[Saved data entries]
- Opening Delimiter -

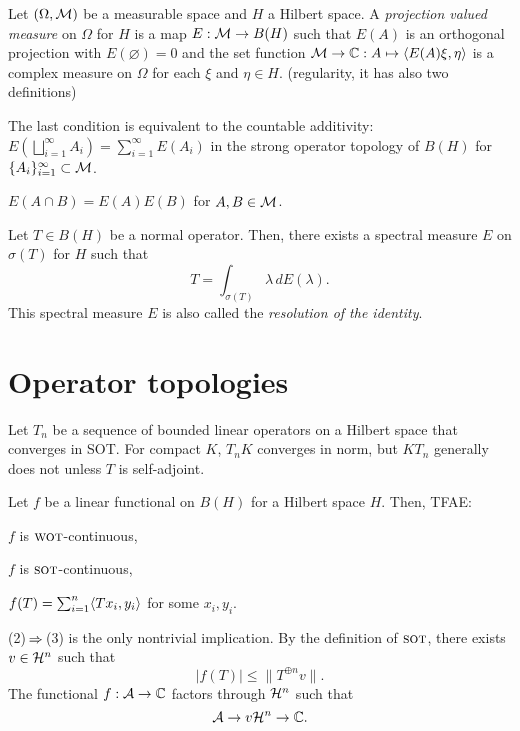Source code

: \documentclass{../note}
\newcommand{\wot}{{\text{\sc wot}}}
\newcommand{\sot}{{\text{\sc sot}}}
\begin{document}
\begin{prb}
Let $(\Omega,\mathcal{M})$ be a measurable space and $H$ a Hilbert space.
A \emph{projection valued measure} on $\Omega$ for $H$ is a map $E:\mathcal{M}\to B(H)$ such that $E(A)$ is an orthogonal projection with $E(\varnothing)=0$ and the set function $\mathcal{M}\to\mathbb{C}:A\mapsto\langle E(A)\xi,\eta\rangle$ is a complex measure on $\Omega$ for each $\xi$ and $\eta\in H$.
(regularity, it has also two definitions)
\begin{parts}
\item The last condition is equivalent to the countable additivity: $E(\bigsqcup_{i=1}^\infty A_i)=\sum_{i=1}^\infty E(A_i)$ in the strong operator topology of $B(H)$ for $\{A_i\}_{i=1}^\infty\subset\mathcal{M}$.
\item $E(A\cap B)=E(A)E(B)$ for $A,B\in\mathcal{M}$.
\end{parts}
\end{prb}


Let $T\in B(H)$ be a normal operator.
Then, there exists a spectral measure $E$ on $\sigma(T)$ for $H$ such that
\[T=\int_{\sigma(T)}\lambda\,dE(\lambda).\]
This spectral measure $E$ is also called the \emph{resolution of the identity}.




\section{Operator topologies}


\begin{prb}
Let $T_n$ be a sequence of bounded linear operators on a Hilbert space that converges in SOT.
For compact $K$, $T_n K$ converges in norm, but $KT_n$ generally does not unless $T$ is self-adjoint.
\end{prb}

\begin{prb}
Let $f$ be a linear functional on $B(H)$ for a Hilbert space $H$.
Then, TFAE:
\begin{parts}
\item $f$ is $\wot$-continuous,
\item $f$ is $\sot$-continuous,
\item $f(T)=\sum_{i=1}^n\langle Tx_i,y_i\rangle$ for some $x_i,y_i$.
\end{parts}
\end{prb}
\begin{pf}
(2)$\impl$(3) is the only nontrivial implication.
By the definition of $\sot$, there exists $v\in \mathcal{H}^n$ such that
\[|f(T)|\le\|T^{\oplus n}v\|.\]
The functional $f:\mathcal{A}\to\mathbb{C}$ factors through $\mathcal{H}^n$ such that
\[\mathcal{A}\to{v}\mathcal{H}^n\to\mathbb{C}.\]
\end{pf}
\end{document}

- Closing Delimiter -

Task description -
Without the pictures, copy out all the records above exactly.

Task answer -
Source code

: \documentclass{../note}
\newcommand{\wot}{{\text{\sc wot}}}
\newcommand{\sot}{{\text{\sc sot}}}
\begin{document}
\begin{prb}
Let $(\Omega,\mathcal{M})$ be a measurable space and $H$ a Hilbert space.
A \emph{projection valued measure} on $\Omega$ for $H$ is a map $E:\mathcal{M}\to B(H)$ such that $E(A)$ is an orthogonal projection with $E(\varnothing)=0$ and the set function $\mathcal{M}\to\mathbb{C}:A\mapsto\langle E(A)\xi,\eta\rangle$ is a complex measure on $\Omega$ for each $\xi$ and $\eta\in H$.
(regularity, it has also two definitions)
\begin{parts}
\item The last condition is equivalent to the countable additivity: $E(\bigsqcup_{i=1}^\infty A_i)=\sum_{i=1}^\infty E(A_i)$ in the strong operator topology of $B(H)$ for $\{A_i\}_{i=1}^\infty\subset\mathcal{M}$.
\item $E(A\cap B)=E(A)E(B)$ for $A,B\in\mathcal{M}$.
\end{parts}
\end{prb}


Let $T\in B(H)$ be a normal operator.
Then, there exists a spectral measure $E$ on $\sigma(T)$ for $H$ such that
\[T=\int_{\sigma(T)}\lambda\,dE(\lambda).\]
This spectral measure $E$ is also called the \emph{resolution of the identity}.




\section{Operator topologies}


\begin{prb}
Let $T_n$ be a sequence of bounded linear operators on a Hilbert space that converges in SOT.
For compact $K$, $T_n K$ converges in norm, but $KT_n$ generally does not unless $T$ is self-adjoint.
\end{prb}

\begin{prb}
Let $f$ be a linear functional on $B(H)$ for a Hilbert space $H$.
Then, TFAE:
\begin{parts}
\item $f$ is $\wot$-continuous,
\item $f$ is $\sot$-continuous,
\item $f(T)=\sum_{i=1}^n\langle Tx_i,y_i\rangle$ for some $x_i,y_i$.
\end{parts}
\end{prb}
\begin{pf}
(2)$\impl$(3) is the only nontrivial implication.
By the definition of $\sot$, there exists $v\in \mathcal{H}^n$ such that
\[|f(T)|\le\|T^{\oplus n}v\|.\]
The functional $f:\mathcal{A}\to\mathbb{C}$ factors through $\mathcal{H}^n$ such that
\[\mathcal{A}\to{v}\mathcal{H}^n\to\mathbb{C}.\]
\end{pf}
\end{document}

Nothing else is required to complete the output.